§ **Problem to solve**: Every line that contains the word "单独使用" is to be copied from the listing.

§ **Data records**:
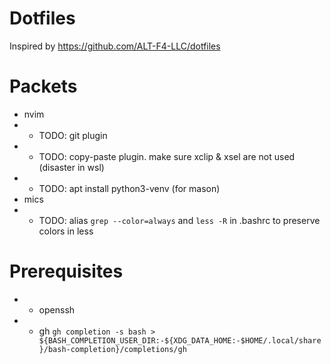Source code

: # Dotfiles

Inspired by https://github.com/ALT-F4-LLC/dotfiles

# Packets

- nvim
- - TODO: git plugin
- - TODO: copy-paste plugin. make sure xclip & xsel are not used (disaster in wsl)
- - TODO: apt install python3-venv (for mason)
- mics
- - TODO: alias `grep --color=always` and `less -R` in .bashrc to preserve colors in less

# Prerequisites

- - openssh
- - gh
    `gh completion -s bash > ${BASH_COMPLETION_USER_DIR:-${XDG_DATA_HOME:-$HOME/.local/share}/bash-completion}/completions/gh`
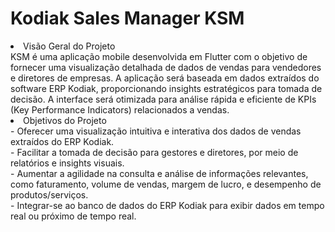 <h1>Kodiak Sales Manager KSM</h1>

<li>Visão Geral do Projeto</li>
KSM é uma aplicação mobile desenvolvida em Flutter com o objetivo de fornecer uma visualização detalhada de dados de vendas para vendedores e diretores de empresas. A aplicação será baseada em dados extraídos do software ERP Kodiak, proporcionando insights estratégicos para tomada de decisão. A interface será otimizada para análise rápida e eficiente de KPIs (Key Performance Indicators) relacionados a vendas.
<li>Objetivos do Projeto</li>
- Oferecer uma visualização intuitiva e interativa dos dados de vendas extraídos do ERP Kodiak.<br>
- Facilitar a tomada de decisão para gestores e diretores, por meio de relatórios e insights visuais.<br>
- Aumentar a agilidade na consulta e análise de informações relevantes, como faturamento, volume de vendas, margem de lucro, e desempenho de produtos/serviços.<br>
- Integrar-se ao banco de dados do ERP Kodiak para exibir dados em tempo real ou próximo de tempo real.<br>

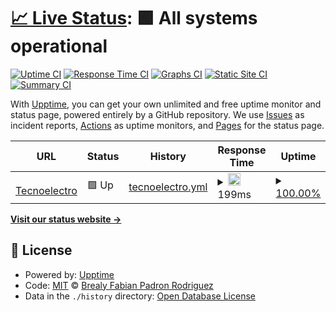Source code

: # [📈 Live Status](https://tecnoelectrocomercioonline.github.io/upptime): <!--live status--> **🟩 All systems operational**

[![Uptime CI](https://github.com/NigarumOvum/upptime/workflows/Uptime%20CI/badge.svg)](https://github.com/NigarumOvum/upptime/actions?query=workflow%3A%22Uptime+CI%22)
[![Response Time CI](https://github.com/NigarumOvum/upptime/workflows/Response%20Time%20CI/badge.svg)](https://github.com/NigarumOvum/upptime/actions?query=workflow%3A%22Response+Time+CI%22)
[![Graphs CI](https://github.com/NigarumOvum/upptime/workflows/Graphs%20CI/badge.svg)](https://github.com/NigarumOvum/upptime/actions?query=workflow%3A%22Graphs+CI%22)
[![Static Site CI](https://github.com/NigarumOvum/upptime/workflows/Static%20Site%20CI/badge.svg)](https://github.com/NigarumOvum/upptime/actions?query=workflow%3A%22Static+Site+CI%22)
[![Summary CI](https://github.com/NigarumOvum/upptime/workflows/Summary%20CI/badge.svg)](https://github.com/NigarumOvum/upptime/actions?query=workflow%3A%22Summary+CI%22)

With [Upptime](https://upptime.js.org), you can get your own unlimited and free uptime monitor and status page, powered entirely by a GitHub repository. We use [Issues](https://github.com/NigarumOvum/upptime/issues) as incident reports, [Actions](https://github.com/NigarumOvum/upptime/actions) as uptime monitors, and [Pages](https://NigarumOvum.github.io/upptime) for the status page.

<!--start: status pages-->
<!-- This summary is generated by Upptime (https://github.com/upptime/upptime) -->
<!-- Do not edit this manually, your changes will be overwritten -->
<!-- prettier-ignore -->
| URL | Status | History | Response Time | Uptime |
| --- | ------ | ------- | ------------- | ------ |
| <img alt="" src="https://icons.duckduckgo.com/ip3/tecnoelectrocomercioonline.com.ico" height="13"> [Tecnoelectro](https://tecnoelectrocomercioonline.com) | 🟩 Up | [tecnoelectro.yml](https://github.com/tecnoelectrocomercioonline/Uptime-Monitoring/commits/HEAD/history/tecnoelectro.yml) | <details><summary><img alt="Response time graph" src="./graphs/tecnoelectro/response-time-week.png" height="20"> 199ms</summary><br><a href="https://tecnoelectrocomercioonline.github.io/upptime/history/tecnoelectro"><img alt="Response time 160" src="https://img.shields.io/endpoint?url=https%3A%2F%2Fraw.githubusercontent.com%2Ftecnoelectrocomercioonline%2FUptime-Monitoring%2FHEAD%2Fapi%2Ftecnoelectro%2Fresponse-time.json"></a><br><a href="https://tecnoelectrocomercioonline.github.io/upptime/history/tecnoelectro"><img alt="24-hour response time 285" src="https://img.shields.io/endpoint?url=https%3A%2F%2Fraw.githubusercontent.com%2Ftecnoelectrocomercioonline%2FUptime-Monitoring%2FHEAD%2Fapi%2Ftecnoelectro%2Fresponse-time-day.json"></a><br><a href="https://tecnoelectrocomercioonline.github.io/upptime/history/tecnoelectro"><img alt="7-day response time 199" src="https://img.shields.io/endpoint?url=https%3A%2F%2Fraw.githubusercontent.com%2Ftecnoelectrocomercioonline%2FUptime-Monitoring%2FHEAD%2Fapi%2Ftecnoelectro%2Fresponse-time-week.json"></a><br><a href="https://tecnoelectrocomercioonline.github.io/upptime/history/tecnoelectro"><img alt="30-day response time 174" src="https://img.shields.io/endpoint?url=https%3A%2F%2Fraw.githubusercontent.com%2Ftecnoelectrocomercioonline%2FUptime-Monitoring%2FHEAD%2Fapi%2Ftecnoelectro%2Fresponse-time-month.json"></a><br><a href="https://tecnoelectrocomercioonline.github.io/upptime/history/tecnoelectro"><img alt="1-year response time 161" src="https://img.shields.io/endpoint?url=https%3A%2F%2Fraw.githubusercontent.com%2Ftecnoelectrocomercioonline%2FUptime-Monitoring%2FHEAD%2Fapi%2Ftecnoelectro%2Fresponse-time-year.json"></a></details> | <details><summary><a href="https://tecnoelectrocomercioonline.github.io/upptime/history/tecnoelectro">100.00%</a></summary><a href="https://tecnoelectrocomercioonline.github.io/upptime/history/tecnoelectro"><img alt="All-time uptime 100.00%" src="https://img.shields.io/endpoint?url=https%3A%2F%2Fraw.githubusercontent.com%2Ftecnoelectrocomercioonline%2FUptime-Monitoring%2FHEAD%2Fapi%2Ftecnoelectro%2Fuptime.json"></a><br><a href="https://tecnoelectrocomercioonline.github.io/upptime/history/tecnoelectro"><img alt="24-hour uptime 100.00%" src="https://img.shields.io/endpoint?url=https%3A%2F%2Fraw.githubusercontent.com%2Ftecnoelectrocomercioonline%2FUptime-Monitoring%2FHEAD%2Fapi%2Ftecnoelectro%2Fuptime-day.json"></a><br><a href="https://tecnoelectrocomercioonline.github.io/upptime/history/tecnoelectro"><img alt="7-day uptime 100.00%" src="https://img.shields.io/endpoint?url=https%3A%2F%2Fraw.githubusercontent.com%2Ftecnoelectrocomercioonline%2FUptime-Monitoring%2FHEAD%2Fapi%2Ftecnoelectro%2Fuptime-week.json"></a><br><a href="https://tecnoelectrocomercioonline.github.io/upptime/history/tecnoelectro"><img alt="30-day uptime 100.00%" src="https://img.shields.io/endpoint?url=https%3A%2F%2Fraw.githubusercontent.com%2Ftecnoelectrocomercioonline%2FUptime-Monitoring%2FHEAD%2Fapi%2Ftecnoelectro%2Fuptime-month.json"></a><br><a href="https://tecnoelectrocomercioonline.github.io/upptime/history/tecnoelectro"><img alt="1-year uptime 100.00%" src="https://img.shields.io/endpoint?url=https%3A%2F%2Fraw.githubusercontent.com%2Ftecnoelectrocomercioonline%2FUptime-Monitoring%2FHEAD%2Fapi%2Ftecnoelectro%2Fuptime-year.json"></a></details>

<!--end: status pages-->

[**Visit our status website →**](https://NigarumOvum.github.io/upptime)

## 📄 License

- Powered by: [Upptime](https://github.com/upptime/upptime)
- Code: [MIT](./LICENSE) © [Brealy Fabian Padron Rodriguez](https://neighbordevcr.com)
- Data in the `./history` directory: [Open Database License](https://opendatacommons.org/licenses/odbl/1-0/)
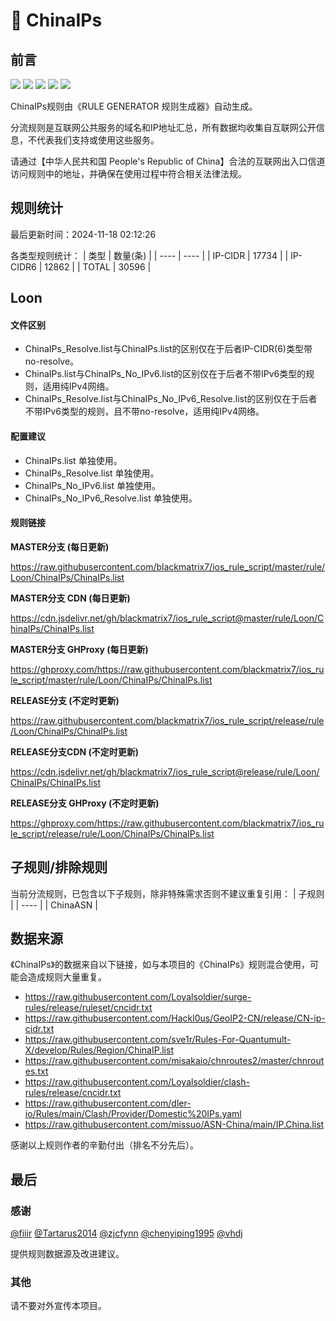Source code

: # 🧸 ChinaIPs

## 前言

![](https://shields.io/badge/-移除重复规则-ff69b4) ![](https://shields.io/badge/-DOMAIN与DOMAIN--SUFFIX合并-green) ![](https://shields.io/badge/-DOMAIN--SUFFIX间合并-critical) ![](https://shields.io/badge/-DOMAIN--SUFFIX与DOMAIN--KEYWORD合并-blue) ![](https://shields.io/badge/-生成纯IPv4规则-89ed5d) 

ChinaIPs规则由《RULE GENERATOR 规则生成器》自动生成。

分流规则是互联网公共服务的域名和IP地址汇总，所有数据均收集自互联网公开信息，不代表我们支持或使用这些服务。

请通过【中华人民共和国 People's Republic of China】合法的互联网出入口信道访问规则中的地址，并确保在使用过程中符合相关法律法规。

## 规则统计

最后更新时间：2024-11-18 02:12:26

各类型规则统计：
| 类型 | 数量(条)  | 
| ---- | ----  |
| IP-CIDR | 17734  | 
| IP-CIDR6 | 12862  | 
| TOTAL | 30596  | 


## Loon 

#### 文件区别
- ChinaIPs_Resolve.list与ChinaIPs.list的区别仅在于后者IP-CIDR(6)类型带no-resolve。
- ChinaIPs.list与ChinaIPs_No_IPv6.list的区别仅在于后者不带IPv6类型的规则，适用纯IPv4网络。
- ChinaIPs_Resolve.list与ChinaIPs_No_IPv6_Resolve.list的区别仅在于后者不带IPv6类型的规则，且不带no-resolve，适用纯IPv4网络。

#### 配置建议
- ChinaIPs.list 单独使用。
- ChinaIPs_Resolve.list 单独使用。
- ChinaIPs_No_IPv6.list 单独使用。
- ChinaIPs_No_IPv6_Resolve.list 单独使用。

#### 规则链接
**MASTER分支 (每日更新)**

https://raw.githubusercontent.com/blackmatrix7/ios_rule_script/master/rule/Loon/ChinaIPs/ChinaIPs.list

**MASTER分支 CDN (每日更新)**

https://cdn.jsdelivr.net/gh/blackmatrix7/ios_rule_script@master/rule/Loon/ChinaIPs/ChinaIPs.list

**MASTER分支 GHProxy (每日更新)**

https://ghproxy.com/https://raw.githubusercontent.com/blackmatrix7/ios_rule_script/master/rule/Loon/ChinaIPs/ChinaIPs.list

**RELEASE分支 (不定时更新)**

https://raw.githubusercontent.com/blackmatrix7/ios_rule_script/release/rule/Loon/ChinaIPs/ChinaIPs.list

**RELEASE分支CDN (不定时更新)**

https://cdn.jsdelivr.net/gh/blackmatrix7/ios_rule_script@release/rule/Loon/ChinaIPs/ChinaIPs.list

**RELEASE分支 GHProxy (不定时更新)**

https://ghproxy.com/https://raw.githubusercontent.com/blackmatrix7/ios_rule_script/release/rule/Loon/ChinaIPs/ChinaIPs.list

## 子规则/排除规则

当前分流规则，已包含以下子规则，除非特殊需求否则不建议重复引用：
| 子规则  | 
| ----  |
| ChinaASN  | 


## 数据来源

《ChinaIPs》的数据来自以下链接，如与本项目的《ChinaIPs》规则混合使用，可能会造成规则大量重复。

- https://raw.githubusercontent.com/Loyalsoldier/surge-rules/release/ruleset/cncidr.txt
- https://raw.githubusercontent.com/Hackl0us/GeoIP2-CN/release/CN-ip-cidr.txt
- https://raw.githubusercontent.com/sve1r/Rules-For-Quantumult-X/develop/Rules/Region/ChinaIP.list
- https://raw.githubusercontent.com/misakaio/chnroutes2/master/chnroutes.txt
- https://raw.githubusercontent.com/Loyalsoldier/clash-rules/release/cncidr.txt
- https://raw.githubusercontent.com/dler-io/Rules/main/Clash/Provider/Domestic%20IPs.yaml
- https://raw.githubusercontent.com/missuo/ASN-China/main/IP.China.list


感谢以上规则作者的辛勤付出（排名不分先后）。

## 最后

### 感谢

[@fiiir](https://github.com/fiiir) [@Tartarus2014](https://github.com/Tartarus2014) [@zjcfynn](https://github.com/zjcfynn) [@chenyiping1995](https://github.com/chenyiping1995) [@vhdj](https://github.com/vhdj)

提供规则数据源及改进建议。

### 其他

请不要对外宣传本项目。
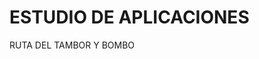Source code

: # ESTUDIO DE APLICACIONES
RUTA DEL TAMBOR Y BOMBO

[cordova-app]: http://github.com/apache/cordova-app-hello-world

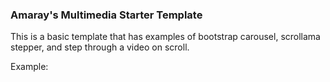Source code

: ### Amaray's Multimedia Starter Template


This is a basic template that has examples of bootstrap carousel, scrollama stepper, and step through a video on scroll. 

Example:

§ **Solution**:
- ChinaIPs.list 单独使用。
- ChinaIPs_Resolve.list 单独使用。
- ChinaIPs_No_IPv6.list 单独使用。
- ChinaIPs_No_IPv6_Resolve.list 单独使用。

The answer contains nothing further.